Me at fifteen: a confused mix of pretensions and patchouli oil.

Steve Stephens was an antidote to this mess of competing stereotypes. During the couple of months my father was away, Steve did his best to make a man of me, in his own broad sense of that word. He took me trout fishing, the two of us standing freezing in a rushing creek in the snow country, neither of us catching anything, probably because I was talking all the time. (I hadn’t previously found many adults willing to listen.) He taught me how to cook a trout, just in case I ever managed to hook one. You set a fire, heat a frypan with butter, then slip in the fish. If you lit a cigarette at the point you began cooking, the trout would be ready to turn when you finished the smoke. You’d then light another cigarette in order to accurately time the cooking of the other side.

He also showed me his poetry and made me read other people’s verse. He talked to me about life. He pointed out sunsets. And he took me hunting.

On the day we went hunting, I lay on my stomach and pulled the trigger. On the tenth or twelfth attempt I shot a rabbit. All these years later I can see its death, the small spring upwards when the bullet hit. Steve, being Steve, said the only reason to shoot another creature was for food, so it was my responsibility to skin the rabbit for eating. In the end he volunteered to do the eating, but I remember skinning the poor tiny thing, standing in the gathering dusk and pushing my hand into the warm glove between the skin and the body. That day in the bush is sharp in my mind, with a mix of gratitude and nausea.

Steve was generous with his time. If I had to go somewhere he would offer to drive me. I’d feel guilty and decline. Sometimes he’d insist and I would thank him profusely as we drove along. He’d just shrug and flash me his lopsided smile: ‘It’s just turning a wheel, son.’ Years later, when someone thanks me for giving them a lift, I repeat Steve’s phrase: ‘It’s just turning a wheel,’ but rarely explain the reference. For me, it’s a nod across time to thank Steve for his kindness.

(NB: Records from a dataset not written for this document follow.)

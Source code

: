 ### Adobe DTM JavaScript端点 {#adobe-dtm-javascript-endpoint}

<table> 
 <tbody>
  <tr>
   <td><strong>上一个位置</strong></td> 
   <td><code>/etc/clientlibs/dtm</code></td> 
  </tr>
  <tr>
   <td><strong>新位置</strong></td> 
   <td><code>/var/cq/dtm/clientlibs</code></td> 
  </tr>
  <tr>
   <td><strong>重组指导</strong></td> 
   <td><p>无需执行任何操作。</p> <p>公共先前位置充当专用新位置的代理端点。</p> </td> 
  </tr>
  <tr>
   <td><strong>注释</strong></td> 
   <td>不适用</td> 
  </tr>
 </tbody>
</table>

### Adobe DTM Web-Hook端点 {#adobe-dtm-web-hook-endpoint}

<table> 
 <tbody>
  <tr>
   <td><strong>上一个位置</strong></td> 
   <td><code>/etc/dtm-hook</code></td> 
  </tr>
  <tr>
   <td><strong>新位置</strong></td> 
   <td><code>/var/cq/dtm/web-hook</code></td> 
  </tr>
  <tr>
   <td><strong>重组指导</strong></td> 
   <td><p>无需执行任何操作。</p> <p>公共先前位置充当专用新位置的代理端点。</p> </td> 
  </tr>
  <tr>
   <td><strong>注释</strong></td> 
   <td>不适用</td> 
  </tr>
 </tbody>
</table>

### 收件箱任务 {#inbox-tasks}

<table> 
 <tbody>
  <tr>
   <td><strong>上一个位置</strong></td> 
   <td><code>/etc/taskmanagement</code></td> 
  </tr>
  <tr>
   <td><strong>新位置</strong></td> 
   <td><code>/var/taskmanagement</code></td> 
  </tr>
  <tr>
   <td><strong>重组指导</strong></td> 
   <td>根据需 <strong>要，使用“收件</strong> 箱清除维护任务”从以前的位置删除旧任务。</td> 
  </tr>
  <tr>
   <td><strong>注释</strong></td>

My father eventually returned from his break in Britain and took up the reins of the household. Steve moved into his own place. I missed him, although it’s important to say that Ted put some effort into looking after me. He was certainly consistent when it came to dinner – with a never-ending supply of lamb chops and potatoes, a dish we’d enjoy on Monday, Tuesday, Wednesday, Thursday, Friday and Sunday nights. (On Saturday, he’d add half a grilled tomato just to mark the festive mood.) His efforts were marred only by an inability to leave alcohol in the bottom of any bottle within reach. By early evening, every evening, he’d be one gin short of a Hogarth etching.

With each week, he seemed to slip deeper into a slough of despond. His newsagency backed onto a car-park, on the other side of which was a French restaurant of the 1970s kind called Charlie’s, all snails, pâté and Steak Diane. He took to lunching there every day, polishing off a bottle of red along with the Steak Diane, then retreating to his office at the back of the newsagency. At night, he’d come home at six or seven and cook dinner as he got stuck into the Scotch and soda, producing the soda with the assistance of a brushed-aluminium siphon. It was a device that was seen as sophisticated for reasons that now seem unclear, producing soda that was either entirely flat or so fizzy it would explode and drive all the Scotch out of the glass onto the floor. It was a wonder that, thus impeded, my father managed to get so much of the Scotch into himself.

After a year or two, my father met a woman – a widow of similar years to his own.